* **HOW TO COMPLETE THIS TASK**
Every line of the material below that contains the string "переходит" must appear in the answer.

┄┄┄┄┄┄

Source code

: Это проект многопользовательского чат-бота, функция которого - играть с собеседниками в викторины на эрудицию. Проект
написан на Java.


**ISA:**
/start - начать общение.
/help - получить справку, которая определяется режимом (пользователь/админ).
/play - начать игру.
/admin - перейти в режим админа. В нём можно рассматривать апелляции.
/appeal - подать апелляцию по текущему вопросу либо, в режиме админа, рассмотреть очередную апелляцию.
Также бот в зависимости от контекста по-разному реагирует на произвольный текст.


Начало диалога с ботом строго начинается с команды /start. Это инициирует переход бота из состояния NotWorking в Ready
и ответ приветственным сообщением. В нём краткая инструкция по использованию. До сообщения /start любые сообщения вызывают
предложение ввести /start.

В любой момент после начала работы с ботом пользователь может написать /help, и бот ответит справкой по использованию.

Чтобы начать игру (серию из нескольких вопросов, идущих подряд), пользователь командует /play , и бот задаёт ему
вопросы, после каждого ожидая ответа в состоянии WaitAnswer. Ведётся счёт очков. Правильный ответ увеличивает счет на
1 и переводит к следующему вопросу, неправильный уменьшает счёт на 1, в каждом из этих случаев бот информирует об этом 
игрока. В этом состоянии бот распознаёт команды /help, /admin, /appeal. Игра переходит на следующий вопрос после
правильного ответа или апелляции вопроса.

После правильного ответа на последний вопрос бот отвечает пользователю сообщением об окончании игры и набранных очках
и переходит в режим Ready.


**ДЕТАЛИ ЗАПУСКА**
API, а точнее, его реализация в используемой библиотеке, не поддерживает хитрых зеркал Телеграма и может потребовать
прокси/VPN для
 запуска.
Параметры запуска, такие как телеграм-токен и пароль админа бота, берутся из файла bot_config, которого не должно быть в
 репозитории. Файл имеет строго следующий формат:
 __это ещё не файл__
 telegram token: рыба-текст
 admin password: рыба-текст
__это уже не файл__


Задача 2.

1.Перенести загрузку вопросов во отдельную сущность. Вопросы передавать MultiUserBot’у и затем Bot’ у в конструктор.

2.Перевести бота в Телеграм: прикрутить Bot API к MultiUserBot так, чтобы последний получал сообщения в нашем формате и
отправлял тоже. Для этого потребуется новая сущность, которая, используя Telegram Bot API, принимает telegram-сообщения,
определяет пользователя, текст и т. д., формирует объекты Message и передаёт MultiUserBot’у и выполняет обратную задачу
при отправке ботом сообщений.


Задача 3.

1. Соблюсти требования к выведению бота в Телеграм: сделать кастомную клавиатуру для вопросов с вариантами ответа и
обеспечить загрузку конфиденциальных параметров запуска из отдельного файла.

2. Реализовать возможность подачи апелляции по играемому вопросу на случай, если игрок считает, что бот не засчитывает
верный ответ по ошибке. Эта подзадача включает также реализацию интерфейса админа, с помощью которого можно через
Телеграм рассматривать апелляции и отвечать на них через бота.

┄┄┄┄┄┄

* **WRITTEN REPLY**
игрока. В этом состоянии бот распознаёт команды /help, /admin, /appeal. Игра переходит на следующий вопрос после
и переходит в режим Ready.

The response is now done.